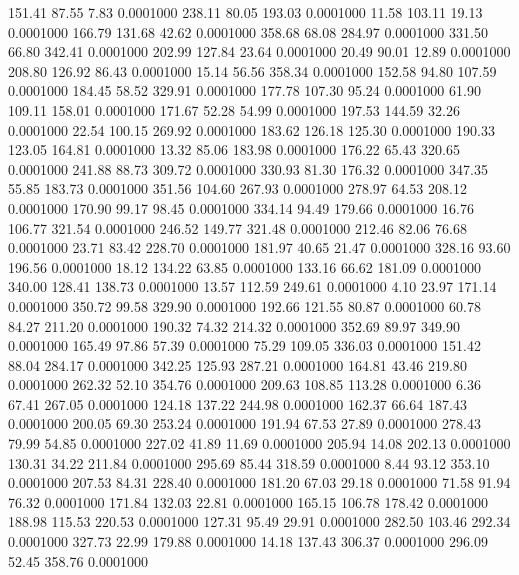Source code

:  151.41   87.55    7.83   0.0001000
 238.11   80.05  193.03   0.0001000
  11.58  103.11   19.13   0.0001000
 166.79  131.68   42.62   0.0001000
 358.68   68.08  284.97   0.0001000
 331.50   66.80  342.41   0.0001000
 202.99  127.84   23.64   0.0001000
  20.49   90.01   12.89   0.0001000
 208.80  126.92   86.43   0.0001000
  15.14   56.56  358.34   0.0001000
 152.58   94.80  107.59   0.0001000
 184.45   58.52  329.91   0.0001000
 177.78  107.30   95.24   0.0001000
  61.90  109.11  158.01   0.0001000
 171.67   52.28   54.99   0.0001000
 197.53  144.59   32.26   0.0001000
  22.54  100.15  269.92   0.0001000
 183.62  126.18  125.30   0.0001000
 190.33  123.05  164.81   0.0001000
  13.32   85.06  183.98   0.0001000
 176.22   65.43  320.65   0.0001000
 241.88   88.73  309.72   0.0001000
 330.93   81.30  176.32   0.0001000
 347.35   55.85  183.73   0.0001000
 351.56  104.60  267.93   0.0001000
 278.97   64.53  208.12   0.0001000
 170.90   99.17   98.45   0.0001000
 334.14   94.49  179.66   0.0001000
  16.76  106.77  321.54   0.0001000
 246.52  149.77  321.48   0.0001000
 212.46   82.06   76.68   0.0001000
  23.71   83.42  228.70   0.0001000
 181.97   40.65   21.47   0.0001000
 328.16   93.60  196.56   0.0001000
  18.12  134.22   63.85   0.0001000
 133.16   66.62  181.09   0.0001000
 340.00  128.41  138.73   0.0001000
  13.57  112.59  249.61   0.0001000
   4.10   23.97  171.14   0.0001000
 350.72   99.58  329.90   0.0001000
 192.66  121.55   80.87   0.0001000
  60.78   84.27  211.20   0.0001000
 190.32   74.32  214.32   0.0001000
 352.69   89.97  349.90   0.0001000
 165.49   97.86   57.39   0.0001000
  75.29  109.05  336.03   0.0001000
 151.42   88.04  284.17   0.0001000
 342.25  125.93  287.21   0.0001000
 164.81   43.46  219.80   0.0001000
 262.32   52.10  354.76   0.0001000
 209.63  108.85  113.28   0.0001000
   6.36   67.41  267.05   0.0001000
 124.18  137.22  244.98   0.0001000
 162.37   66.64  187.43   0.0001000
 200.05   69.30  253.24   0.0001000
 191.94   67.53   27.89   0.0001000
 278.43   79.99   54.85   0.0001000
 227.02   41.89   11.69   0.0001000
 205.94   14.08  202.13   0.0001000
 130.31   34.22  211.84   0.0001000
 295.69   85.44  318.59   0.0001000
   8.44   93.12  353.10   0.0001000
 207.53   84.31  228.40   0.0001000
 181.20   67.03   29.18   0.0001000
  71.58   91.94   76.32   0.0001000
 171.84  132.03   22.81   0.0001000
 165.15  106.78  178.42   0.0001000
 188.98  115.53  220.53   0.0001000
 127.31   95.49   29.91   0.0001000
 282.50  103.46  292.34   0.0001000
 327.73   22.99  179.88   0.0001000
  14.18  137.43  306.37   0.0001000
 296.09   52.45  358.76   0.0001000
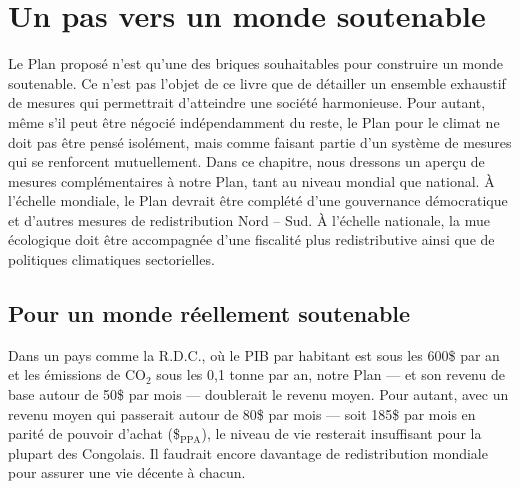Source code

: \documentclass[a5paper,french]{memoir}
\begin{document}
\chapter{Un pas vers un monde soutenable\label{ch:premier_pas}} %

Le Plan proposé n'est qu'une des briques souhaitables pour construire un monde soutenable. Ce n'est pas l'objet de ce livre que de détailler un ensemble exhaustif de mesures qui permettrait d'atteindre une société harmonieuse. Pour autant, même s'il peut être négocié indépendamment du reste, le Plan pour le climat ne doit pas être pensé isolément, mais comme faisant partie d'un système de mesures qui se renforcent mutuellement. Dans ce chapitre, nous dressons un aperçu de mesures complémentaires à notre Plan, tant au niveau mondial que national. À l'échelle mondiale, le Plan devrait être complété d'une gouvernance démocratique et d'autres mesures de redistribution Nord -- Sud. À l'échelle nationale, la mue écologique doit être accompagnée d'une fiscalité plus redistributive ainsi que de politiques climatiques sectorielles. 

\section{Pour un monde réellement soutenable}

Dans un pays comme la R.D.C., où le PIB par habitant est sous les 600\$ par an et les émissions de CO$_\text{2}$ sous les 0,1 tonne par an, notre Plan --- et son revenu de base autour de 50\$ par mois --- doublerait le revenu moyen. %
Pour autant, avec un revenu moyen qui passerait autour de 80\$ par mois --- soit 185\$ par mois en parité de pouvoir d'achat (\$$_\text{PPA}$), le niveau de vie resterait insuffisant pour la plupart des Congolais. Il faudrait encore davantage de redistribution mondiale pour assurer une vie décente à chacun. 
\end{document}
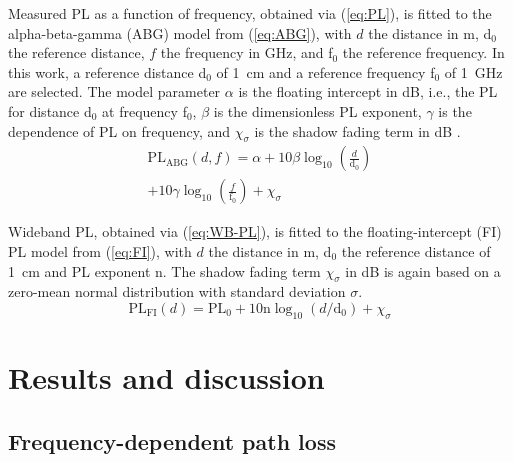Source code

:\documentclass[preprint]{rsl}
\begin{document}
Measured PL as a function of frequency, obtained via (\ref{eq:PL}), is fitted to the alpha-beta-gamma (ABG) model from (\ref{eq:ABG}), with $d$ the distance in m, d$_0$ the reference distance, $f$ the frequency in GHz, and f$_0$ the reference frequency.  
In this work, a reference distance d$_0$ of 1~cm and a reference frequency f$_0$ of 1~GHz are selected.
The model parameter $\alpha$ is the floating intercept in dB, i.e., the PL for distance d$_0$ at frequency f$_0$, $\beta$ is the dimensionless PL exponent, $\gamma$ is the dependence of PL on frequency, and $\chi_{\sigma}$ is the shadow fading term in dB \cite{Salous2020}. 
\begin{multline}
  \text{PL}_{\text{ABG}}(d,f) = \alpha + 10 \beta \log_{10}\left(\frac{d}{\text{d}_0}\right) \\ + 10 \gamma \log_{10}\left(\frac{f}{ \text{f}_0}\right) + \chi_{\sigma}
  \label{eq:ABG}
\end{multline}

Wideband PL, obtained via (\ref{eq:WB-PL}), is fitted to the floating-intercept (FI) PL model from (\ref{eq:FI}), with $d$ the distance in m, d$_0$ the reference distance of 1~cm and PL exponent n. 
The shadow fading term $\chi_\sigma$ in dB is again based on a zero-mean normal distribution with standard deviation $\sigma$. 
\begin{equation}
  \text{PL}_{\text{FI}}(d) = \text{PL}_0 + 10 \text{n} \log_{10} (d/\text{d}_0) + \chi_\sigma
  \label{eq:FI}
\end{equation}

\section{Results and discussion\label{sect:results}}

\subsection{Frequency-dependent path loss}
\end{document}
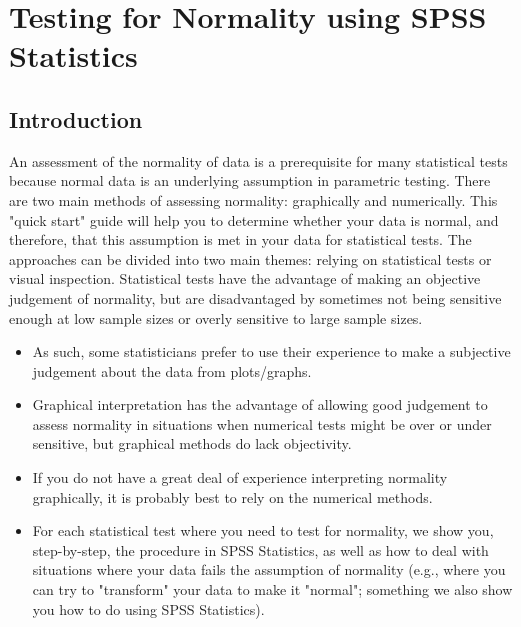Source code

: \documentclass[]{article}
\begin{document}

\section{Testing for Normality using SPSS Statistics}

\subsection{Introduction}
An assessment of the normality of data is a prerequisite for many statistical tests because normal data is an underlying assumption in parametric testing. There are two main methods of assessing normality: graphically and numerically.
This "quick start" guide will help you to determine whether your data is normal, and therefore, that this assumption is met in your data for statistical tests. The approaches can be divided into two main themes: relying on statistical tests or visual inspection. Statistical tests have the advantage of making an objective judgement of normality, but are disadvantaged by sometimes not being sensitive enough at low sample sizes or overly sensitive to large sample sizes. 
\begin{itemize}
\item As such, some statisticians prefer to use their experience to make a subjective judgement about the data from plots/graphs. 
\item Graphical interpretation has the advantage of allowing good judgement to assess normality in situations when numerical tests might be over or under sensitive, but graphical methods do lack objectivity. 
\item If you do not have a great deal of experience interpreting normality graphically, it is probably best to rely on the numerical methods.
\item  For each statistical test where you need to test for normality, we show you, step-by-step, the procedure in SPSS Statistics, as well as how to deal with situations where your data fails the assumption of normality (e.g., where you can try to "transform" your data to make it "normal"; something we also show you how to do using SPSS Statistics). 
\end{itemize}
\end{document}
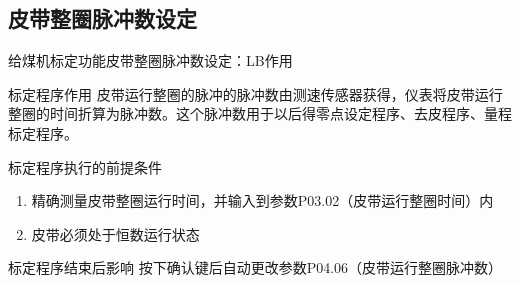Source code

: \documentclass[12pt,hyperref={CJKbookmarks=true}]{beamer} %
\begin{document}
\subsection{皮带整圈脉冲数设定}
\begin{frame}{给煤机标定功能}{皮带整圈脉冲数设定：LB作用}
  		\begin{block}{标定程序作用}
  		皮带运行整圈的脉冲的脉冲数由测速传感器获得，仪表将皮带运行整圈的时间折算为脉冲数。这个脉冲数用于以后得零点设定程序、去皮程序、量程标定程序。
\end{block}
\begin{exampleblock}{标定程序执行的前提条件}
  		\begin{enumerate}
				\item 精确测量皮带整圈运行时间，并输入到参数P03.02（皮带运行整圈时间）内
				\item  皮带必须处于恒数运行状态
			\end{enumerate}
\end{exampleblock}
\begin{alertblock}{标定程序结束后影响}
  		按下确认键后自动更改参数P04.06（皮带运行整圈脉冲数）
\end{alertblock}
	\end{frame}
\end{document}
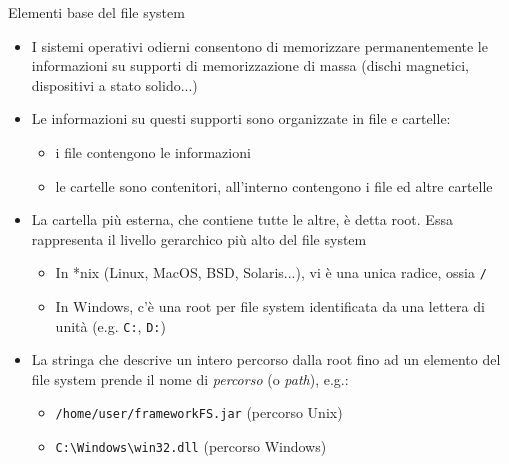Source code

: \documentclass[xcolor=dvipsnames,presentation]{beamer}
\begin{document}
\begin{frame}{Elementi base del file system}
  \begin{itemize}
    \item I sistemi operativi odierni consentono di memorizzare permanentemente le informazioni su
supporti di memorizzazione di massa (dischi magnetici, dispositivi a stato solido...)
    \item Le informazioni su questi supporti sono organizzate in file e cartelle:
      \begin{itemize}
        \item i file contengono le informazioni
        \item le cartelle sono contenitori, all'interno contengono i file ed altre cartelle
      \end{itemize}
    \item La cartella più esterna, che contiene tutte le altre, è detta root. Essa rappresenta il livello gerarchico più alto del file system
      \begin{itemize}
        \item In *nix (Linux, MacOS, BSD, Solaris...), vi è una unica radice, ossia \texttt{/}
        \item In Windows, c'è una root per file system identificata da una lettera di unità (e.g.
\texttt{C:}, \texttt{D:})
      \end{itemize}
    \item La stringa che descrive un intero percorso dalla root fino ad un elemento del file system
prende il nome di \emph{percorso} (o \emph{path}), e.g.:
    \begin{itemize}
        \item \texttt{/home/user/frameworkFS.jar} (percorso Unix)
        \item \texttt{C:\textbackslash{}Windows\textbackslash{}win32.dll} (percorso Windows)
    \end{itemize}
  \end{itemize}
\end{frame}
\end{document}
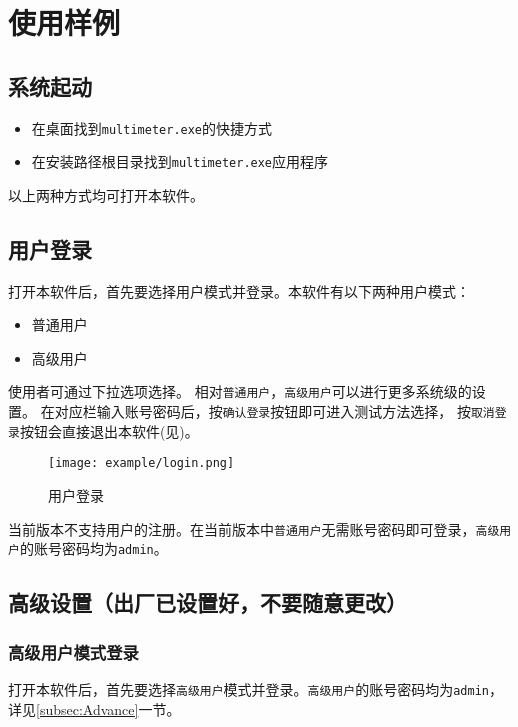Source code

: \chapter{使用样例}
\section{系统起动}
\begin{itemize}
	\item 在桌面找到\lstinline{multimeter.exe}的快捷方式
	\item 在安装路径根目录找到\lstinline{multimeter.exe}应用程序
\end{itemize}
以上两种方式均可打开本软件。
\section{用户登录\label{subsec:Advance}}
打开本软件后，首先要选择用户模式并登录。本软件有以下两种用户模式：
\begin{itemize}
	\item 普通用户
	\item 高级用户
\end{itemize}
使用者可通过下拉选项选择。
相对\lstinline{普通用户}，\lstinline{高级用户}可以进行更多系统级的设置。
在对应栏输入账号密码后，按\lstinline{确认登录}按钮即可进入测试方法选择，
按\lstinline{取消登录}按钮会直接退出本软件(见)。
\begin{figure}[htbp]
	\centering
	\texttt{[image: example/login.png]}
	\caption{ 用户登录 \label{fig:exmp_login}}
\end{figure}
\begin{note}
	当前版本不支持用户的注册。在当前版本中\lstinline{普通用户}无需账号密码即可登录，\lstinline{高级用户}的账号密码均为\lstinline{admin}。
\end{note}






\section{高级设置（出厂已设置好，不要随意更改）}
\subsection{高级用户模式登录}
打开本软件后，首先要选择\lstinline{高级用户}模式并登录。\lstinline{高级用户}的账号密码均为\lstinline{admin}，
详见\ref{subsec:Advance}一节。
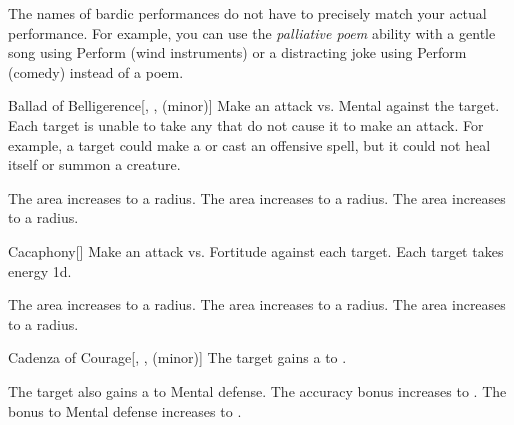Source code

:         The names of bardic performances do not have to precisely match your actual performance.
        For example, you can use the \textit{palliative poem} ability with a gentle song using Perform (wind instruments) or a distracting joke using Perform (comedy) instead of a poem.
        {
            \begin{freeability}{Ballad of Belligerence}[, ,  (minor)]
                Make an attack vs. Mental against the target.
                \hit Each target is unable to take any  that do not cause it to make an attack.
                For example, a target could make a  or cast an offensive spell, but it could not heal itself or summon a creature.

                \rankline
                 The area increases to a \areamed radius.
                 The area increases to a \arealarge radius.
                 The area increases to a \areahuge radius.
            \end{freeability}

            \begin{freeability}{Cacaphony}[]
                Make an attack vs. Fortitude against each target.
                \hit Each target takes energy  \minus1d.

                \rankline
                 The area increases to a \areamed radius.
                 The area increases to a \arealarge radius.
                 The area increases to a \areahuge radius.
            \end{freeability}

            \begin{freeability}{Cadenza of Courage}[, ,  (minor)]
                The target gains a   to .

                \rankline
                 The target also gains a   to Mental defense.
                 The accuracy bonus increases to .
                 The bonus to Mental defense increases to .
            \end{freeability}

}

◆ ◆ ◆ ◆

> What is required:
Lines holding "autour" in the material above are to be reported.

> Response to this task:
Dans un pays comme la R.D.C., où le PIB par habitant est sous les 600\$ par an et les émissions de CO$_\text{2}$ sous les 0,1 tonne par an, notre Plan --- et son revenu de base autour de 50\$ par mois --- doublerait le revenu moyen. %
Pour autant, avec un revenu moyen qui passerait autour de 80\$ par mois --- soit 185\$ par mois en parité de pouvoir d'achat (\$$_\text{PPA}$), le niveau de vie resterait insuffisant pour la plupart des Congolais. Il faudrait encore davantage de redistribution mondiale pour assurer une vie décente à chacun. 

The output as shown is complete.